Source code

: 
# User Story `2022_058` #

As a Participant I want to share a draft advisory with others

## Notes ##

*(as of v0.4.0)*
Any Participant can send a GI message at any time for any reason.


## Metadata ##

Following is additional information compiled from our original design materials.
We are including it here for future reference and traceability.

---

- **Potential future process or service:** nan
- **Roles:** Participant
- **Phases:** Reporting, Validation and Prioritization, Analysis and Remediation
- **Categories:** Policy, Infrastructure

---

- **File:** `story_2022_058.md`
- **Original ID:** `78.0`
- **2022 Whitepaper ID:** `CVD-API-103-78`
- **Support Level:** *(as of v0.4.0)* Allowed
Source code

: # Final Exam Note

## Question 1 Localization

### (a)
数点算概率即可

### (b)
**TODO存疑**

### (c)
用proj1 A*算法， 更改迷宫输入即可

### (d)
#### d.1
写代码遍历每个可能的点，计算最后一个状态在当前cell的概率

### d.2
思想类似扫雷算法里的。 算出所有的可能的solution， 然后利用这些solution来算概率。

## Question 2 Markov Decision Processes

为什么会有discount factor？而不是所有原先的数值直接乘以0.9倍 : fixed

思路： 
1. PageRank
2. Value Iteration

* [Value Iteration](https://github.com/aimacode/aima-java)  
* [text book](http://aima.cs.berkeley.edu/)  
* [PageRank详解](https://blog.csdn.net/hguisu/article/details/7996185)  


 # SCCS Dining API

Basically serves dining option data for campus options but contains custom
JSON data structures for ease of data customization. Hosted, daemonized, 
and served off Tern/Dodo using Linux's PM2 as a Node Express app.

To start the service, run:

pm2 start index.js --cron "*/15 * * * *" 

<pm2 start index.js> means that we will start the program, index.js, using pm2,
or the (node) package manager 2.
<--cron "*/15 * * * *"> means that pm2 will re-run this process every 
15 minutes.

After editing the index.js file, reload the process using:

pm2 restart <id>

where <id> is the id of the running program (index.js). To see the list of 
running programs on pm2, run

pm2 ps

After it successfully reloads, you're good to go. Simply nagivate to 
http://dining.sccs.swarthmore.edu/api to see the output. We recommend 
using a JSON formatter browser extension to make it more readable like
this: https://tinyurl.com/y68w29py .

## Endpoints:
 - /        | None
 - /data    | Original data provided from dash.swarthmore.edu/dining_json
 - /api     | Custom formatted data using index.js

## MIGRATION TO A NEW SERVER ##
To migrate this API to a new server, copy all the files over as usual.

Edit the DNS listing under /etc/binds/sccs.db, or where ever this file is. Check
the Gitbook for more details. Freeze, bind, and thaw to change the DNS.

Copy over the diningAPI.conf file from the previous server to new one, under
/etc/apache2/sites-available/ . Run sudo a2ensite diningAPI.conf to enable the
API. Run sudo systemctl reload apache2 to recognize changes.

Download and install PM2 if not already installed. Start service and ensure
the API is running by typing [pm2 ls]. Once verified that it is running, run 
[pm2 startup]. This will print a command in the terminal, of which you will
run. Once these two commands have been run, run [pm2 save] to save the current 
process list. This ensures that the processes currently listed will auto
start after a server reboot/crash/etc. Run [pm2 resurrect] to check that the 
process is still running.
------------------------------------------------------------
## ABOUT THIS EXERCISE
The string "future" may occur in the listing; show every line where it does.

## EXERCISE OUTPUT
We are including it here for future reference and traceability.
- **Potential future process or service:** nan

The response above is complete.